■ The task ■
Work out how many lines of the records hold the string "perna", and reply with that number alone.
▼▼▼
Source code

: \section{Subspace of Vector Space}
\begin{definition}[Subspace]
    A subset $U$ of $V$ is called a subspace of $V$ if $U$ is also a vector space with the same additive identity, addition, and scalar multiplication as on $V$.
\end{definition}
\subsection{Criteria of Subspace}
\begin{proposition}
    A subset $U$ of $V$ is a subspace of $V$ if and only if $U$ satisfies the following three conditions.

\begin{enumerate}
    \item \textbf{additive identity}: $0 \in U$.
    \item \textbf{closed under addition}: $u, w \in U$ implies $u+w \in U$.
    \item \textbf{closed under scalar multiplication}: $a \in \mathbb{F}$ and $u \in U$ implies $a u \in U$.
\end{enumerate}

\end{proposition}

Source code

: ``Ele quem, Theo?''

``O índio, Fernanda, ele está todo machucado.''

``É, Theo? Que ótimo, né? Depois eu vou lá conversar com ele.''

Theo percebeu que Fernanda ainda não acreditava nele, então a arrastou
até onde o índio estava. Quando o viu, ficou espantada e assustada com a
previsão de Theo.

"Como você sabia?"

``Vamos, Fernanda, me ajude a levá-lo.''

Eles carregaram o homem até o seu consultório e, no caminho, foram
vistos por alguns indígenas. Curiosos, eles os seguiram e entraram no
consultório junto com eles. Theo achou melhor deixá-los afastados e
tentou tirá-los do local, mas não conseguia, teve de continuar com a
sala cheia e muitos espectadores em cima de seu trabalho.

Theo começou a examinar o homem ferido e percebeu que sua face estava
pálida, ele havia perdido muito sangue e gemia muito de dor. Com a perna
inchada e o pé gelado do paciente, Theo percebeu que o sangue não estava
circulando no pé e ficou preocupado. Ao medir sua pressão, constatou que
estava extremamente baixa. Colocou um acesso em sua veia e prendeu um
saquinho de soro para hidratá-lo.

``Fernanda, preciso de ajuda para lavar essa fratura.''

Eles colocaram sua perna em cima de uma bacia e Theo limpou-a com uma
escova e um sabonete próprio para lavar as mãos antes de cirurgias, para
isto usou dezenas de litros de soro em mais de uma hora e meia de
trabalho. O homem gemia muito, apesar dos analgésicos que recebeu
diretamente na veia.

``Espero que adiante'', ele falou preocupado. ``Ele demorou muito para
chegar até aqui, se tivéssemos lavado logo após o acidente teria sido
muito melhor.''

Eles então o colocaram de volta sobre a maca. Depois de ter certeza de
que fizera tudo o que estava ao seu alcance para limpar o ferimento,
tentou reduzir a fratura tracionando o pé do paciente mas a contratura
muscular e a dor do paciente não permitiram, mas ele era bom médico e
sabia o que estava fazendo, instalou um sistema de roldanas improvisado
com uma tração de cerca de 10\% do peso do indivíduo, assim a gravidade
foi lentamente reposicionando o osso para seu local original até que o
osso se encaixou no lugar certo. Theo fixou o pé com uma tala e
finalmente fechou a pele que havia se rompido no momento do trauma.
▲▲▲
■ Solved problem ■
2